Reading this sizes value:

  • On viewports up to 640px wide: the image displays at 100% of the viewport width
  • On viewports between 640px and 1024px: the image displays at 50% of the viewport width
  • On viewports wider than 1024px: the image displays at exactly 800px

The browser evaluates these conditions from top to bottom and uses the first match. The final value (800px) is the default — no media query — applied when none of the conditions above match.

With this information, the browser can calculate which srcset variant to download before the image loads. For a 390px viewport (mobile), the sizes says the image is 390px wide — the browser selects the 400w variant. For a 768px viewport at 1× density, the image is 384px wide — 400w variant again.

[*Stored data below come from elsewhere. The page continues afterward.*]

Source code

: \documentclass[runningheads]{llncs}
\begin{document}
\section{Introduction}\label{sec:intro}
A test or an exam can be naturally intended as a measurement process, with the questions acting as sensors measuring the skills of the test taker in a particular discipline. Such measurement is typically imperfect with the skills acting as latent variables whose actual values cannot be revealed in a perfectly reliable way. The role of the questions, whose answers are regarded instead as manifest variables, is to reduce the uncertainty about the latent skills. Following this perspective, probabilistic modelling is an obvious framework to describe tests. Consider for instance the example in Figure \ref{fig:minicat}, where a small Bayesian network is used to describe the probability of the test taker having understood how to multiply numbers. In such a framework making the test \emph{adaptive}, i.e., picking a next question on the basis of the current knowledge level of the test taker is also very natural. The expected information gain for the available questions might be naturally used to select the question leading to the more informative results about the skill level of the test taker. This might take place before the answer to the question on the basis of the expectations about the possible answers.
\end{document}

For a 768px viewport at 2× density (retina), the image needs 768px of pixel data — the 800w variant is selected.

The critical rule: sizes values must reflect your actual CSS layout. If your CSS sets max-width: 800px on the image's container, the sizes default should be 800px — not 100vw. Incorrect sizes values cause the browser to download the wrong variant, wasting bandwidth or serving blurry images.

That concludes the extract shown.